*** Input for this task ***

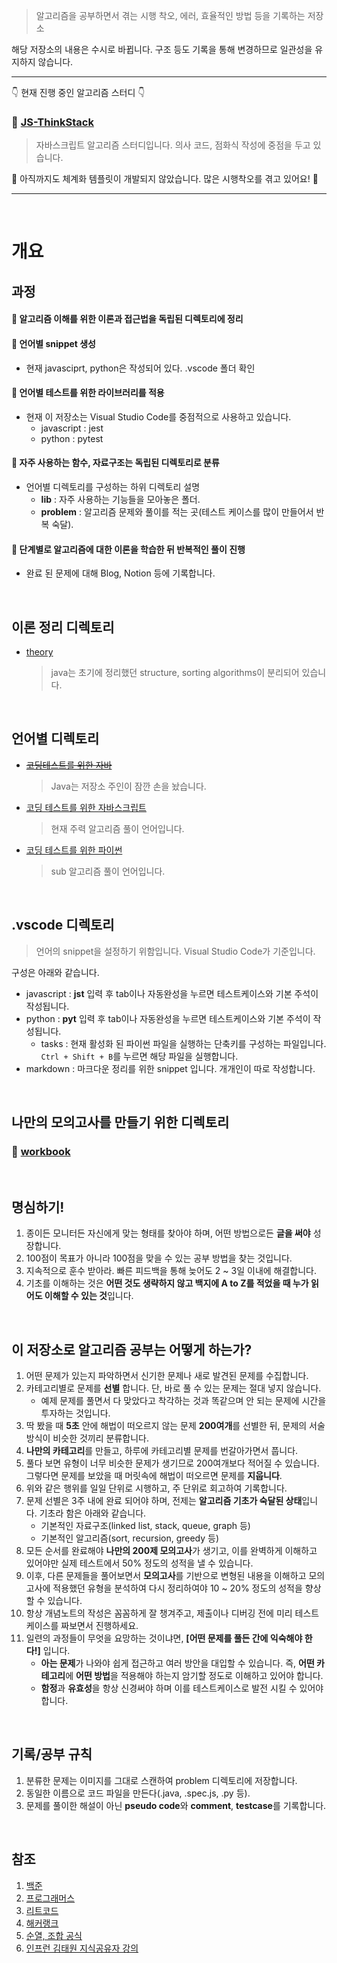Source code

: > 알고리즘을 공부하면서 겪는 시행 착오, 에러, 효율적인 방법 등을 기록하는 저장소

해당 저장소의 내용은 수시로 바뀝니다. 구조 등도 기록을 통해 변경하므로 일관성을 유지하지 않습니다.

<hr>

👇 현재 진행 중인 알고리즘 스터디 👇
### 🦾 [JS-ThinkStack](https://github.com/SISALGO/JS-ThinkStack)
> 자바스크립트 알고리즘 스터디입니다. 의사 코드, 점화식 작성에 중점을 두고 있습니다.

👋 아직까지도 체계화 템플릿이 개발되지 않았습니다. 많은 시행착오를 겪고 있어요! 👋

<hr>

<br>

# 개요
## 과정
#### :book: 알고리즘 이해를 위한 이론과 접근법을 독립된 디렉토리에 정리
#### :book: 언어별 snippet 생성
- 현재 javasciprt, python은 작성되어 있다. .vscode 폴더 확인
#### :book: 언어별 테스트를 위한 라이브러리를 적용
- 현재 이 저장소는 Visual Studio Code를 중점적으로 사용하고 있습니다.
  - javascript : jest
  - python : pytest
#### :book: 자주 사용하는 함수, 자료구조는 독립된 디렉토리로 분류
- 언어별 디렉토리를 구성하는 하위 디렉토리 설명
  - **lib** : 자주 사용하는 기능들을 모아놓은 폴더.
  - **problem** : 알고리즘 문제와 풀이를 적는 곳(테스트 케이스를 많이 만들어서 반복 숙달).
#### :book: 단계별로 알고리즘에 대한 이론을 학습한 뒤 반복적인 풀이 진행
- 완료 된 문제에 대해 Blog, Notion 등에 기록합니다.

<br>

## 이론 정리 디렉토리
- [theory](https://github.com/InSeong-So/Algorithm/tree/master/theory)
    > java는 초기에 정리했던 structure, sorting algorithms이 분리되어 있습니다.

<br>

## 언어별 디렉토리
- ~~[코딩테스트를 위한 자바](https://github.com/InSeong-So/Algorithm/tree/master/java)~~
    > Java는 저장소 주인이 잠깐 손을 놨습니다.

- [코딩 테스트를 위한 자바스크립트](https://github.com/InSeong-So/Algorithm/tree/master/javascript)
    > 현재 주력 알고리즘 풀이 언어입니다.

- [코딩 테스트를 위한 파이썬](https://github.com/InSeong-So/Algorithm/tree/master/python)
    > sub 알고리즘 풀이 언어입니다.

<br>

## .vscode 디렉토리
> 언어의 snippet을 설정하기 위함입니다. Visual Studio Code가 기준입니다.

구성은 아래와 같습니다.
- javascript : **jst** 입력 후 tab이나 자동완성을 누르면 테스트케이스와 기본 주석이 작성됩니다.
- python : **pyt** 입력 후 tab이나 자동완성을 누르면 테스트케이스와 기본 주석이 작성됩니다.
    - tasks : 현재 활성화 된 파이썬 파일을 실행하는 단축키를 구성하는 파일입니다. `Ctrl + Shift + B`를 누르면 해당 파일을 실행합니다.
- markdown : 마크다운 정리를 위한 snippet 입니다. 개개인이 따로 작성합니다.

<br>

## 나만의 모의고사를 만들기 위한 디렉토리
### :book: [workbook](https://github.com/InSeong-So/Algorithm/tree/master/workbook)

<br>

## 명심하기!
1. 종이든 모니터든 자신에게 맞는 형태를 찾아야 하며, 어떤 방법으로든 **글을 써야** 성장합니다.
2. 100점이 목표가 아니라 100점을 맞을 수 있는 공부 방법을 찾는 것입니다.
3. 지속적으로 훈수 받아라. 빠른 피드백을 통해 늦어도 2 ~ 3일 이내에 해결합니다.
4. 기초를 이해하는 것은 **어떤 것도 생략하지 않고 백지에 A to Z를 적었을 때 누가 읽어도 이해할 수 있는 것**입니다.

<br>

## 이 저장소로 알고리즘 공부는 어떻게 하는가?
1. 어떤 문제가 있는지 파악하면서 신기한 문제나 새로 발견된 문제를 수집합니다.
3. 카테고리별로 문제를 **선별** 합니다. 단, 바로 풀 수 있는 문제는 절대 넣지 않습니다.
   - 예제 문제를 풀면서 다 맞았다고 착각하는 것과 똑같으며 안 되는 문제에 시간을 투자하는 것입니다.
5. 딱 봤을 때 **5초** 안에 해법이 떠오르지 않는 문제 **200여개**를 선별한 뒤, 문제의 서술 방식이 비슷한 것끼리 분류합니다.
6. **나만의 카테고리**를 만들고, 하루에 카테고리별 문제를 번갈아가면서 풉니다.
7. 풀다 보면 유형이 너무 비슷한 문제가 생기므로 200여개보다 적어질 수 있습니다. 그렇다면 문제를 보았을 때 머릿속에 해법이 떠오르면 문제를 **지웁니다**.
8. 위와 같은 행위를 일일 단위로 시행하고, 주 단위로 회고하여 기록합니다.
9. 문제 선별은 3주 내에 완료 되어야 하며, 전제는 **알고리즘 기초가 숙달된 상태**입니다. 기초라 함은 아래와 같습니다.
    - 기본적인 자료구조(linked list, stack, queue, graph 등)
    - 기본적인 알고리즘(sort, recursion, greedy 등)
10. 모든 순서를 완료해야 **나만의 200제 모의고사**가 생기고, 이를 완벽하게 이해하고 있어야만 실제 테스트에서 50% 정도의 성적을 낼 수 있습니다.
11. 이후, 다른 문제들을 풀어보면서 **모의고사**를 기반으로 변형된 내용을 이해하고 모의고사에 적용했던 유형을 분석하여 다시 정리하여야 10 ~ 20% 정도의 성적을 향상할 수 있습니다.
12. 항상 개념노트의 작성은 꼼꼼하게 잘 챙겨주고, 제출이나 디버깅 전에 미리 테스트케이스를 짜보면서 진행하세요.
13. 일련의 과정들이 무엇을 요망하는 것이냐면, **[어떤 문제를 풀든 간에 익숙해야 한다!]** 입니다.
    - **아는 문제**가 나와야 쉽게 접근하고 여러 방안을 대입할 수 있습니다. 즉, **어떤 카테고리**에 **어떤 방법**을 적용해야 하는지 암기할 정도로 이해하고 있어야 합니다.
    - **함정**과 **유효성**을 항상 신경써야 하며 이를 테스트케이스로 발전 시킬 수 있어야 합니다.

<br>

## 기록/공부 규칙
1. 분류한 문제는 이미지를 그대로 스캔하여 problem 디렉토리에 저장합니다.
2. 동일한 이름으로 코드 파일을 만든다(.java, .spec.js, .py 등).
3. 문제를 풀이한 해설이 아닌 **pseudo code**와 **comment**, **testcase**를 기록합니다.

<br>

## 참조
1. [백준](https://www.acmicpc.net/)
2. [프로그래머스](https://programmers.co.kr/)
4. [리트코드](https://leetcode.com/)
5. [해커랭크](https://www.hackerrank.com/)
6. [순열, 조합 공식](https://coding-factory.tistory.com/606)
3. [인프런 김태원 지식공유자 강의](https://www.inflearn.com/course/%EC%9E%90%EB%B0%94%EC%8A%A4%ED%81%AC%EB%A6%BD%ED%8A%B8-%EC%95%8C%EA%B3%A0%EB%A6%AC%EC%A6%98-%EB%AC%B8%EC%A0%9C%ED%92%80%EC%9D%B4)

*** End of Input for this task ***

* [Your goal]
Which lines above contain "github"? Show each of them.

* [Answer section]
### 🦾 [JS-ThinkStack](https://github.com/SISALGO/JS-ThinkStack)
- [theory](https://github.com/InSeong-So/Algorithm/tree/master/theory)
- ~~[코딩테스트를 위한 자바](https://github.com/InSeong-So/Algorithm/tree/master/java)~~
- [코딩 테스트를 위한 자바스크립트](https://github.com/InSeong-So/Algorithm/tree/master/javascript)
- [코딩 테스트를 위한 파이썬](https://github.com/InSeong-So/Algorithm/tree/master/python)
### :book: [workbook](https://github.com/InSeong-So/Algorithm/tree/master/workbook)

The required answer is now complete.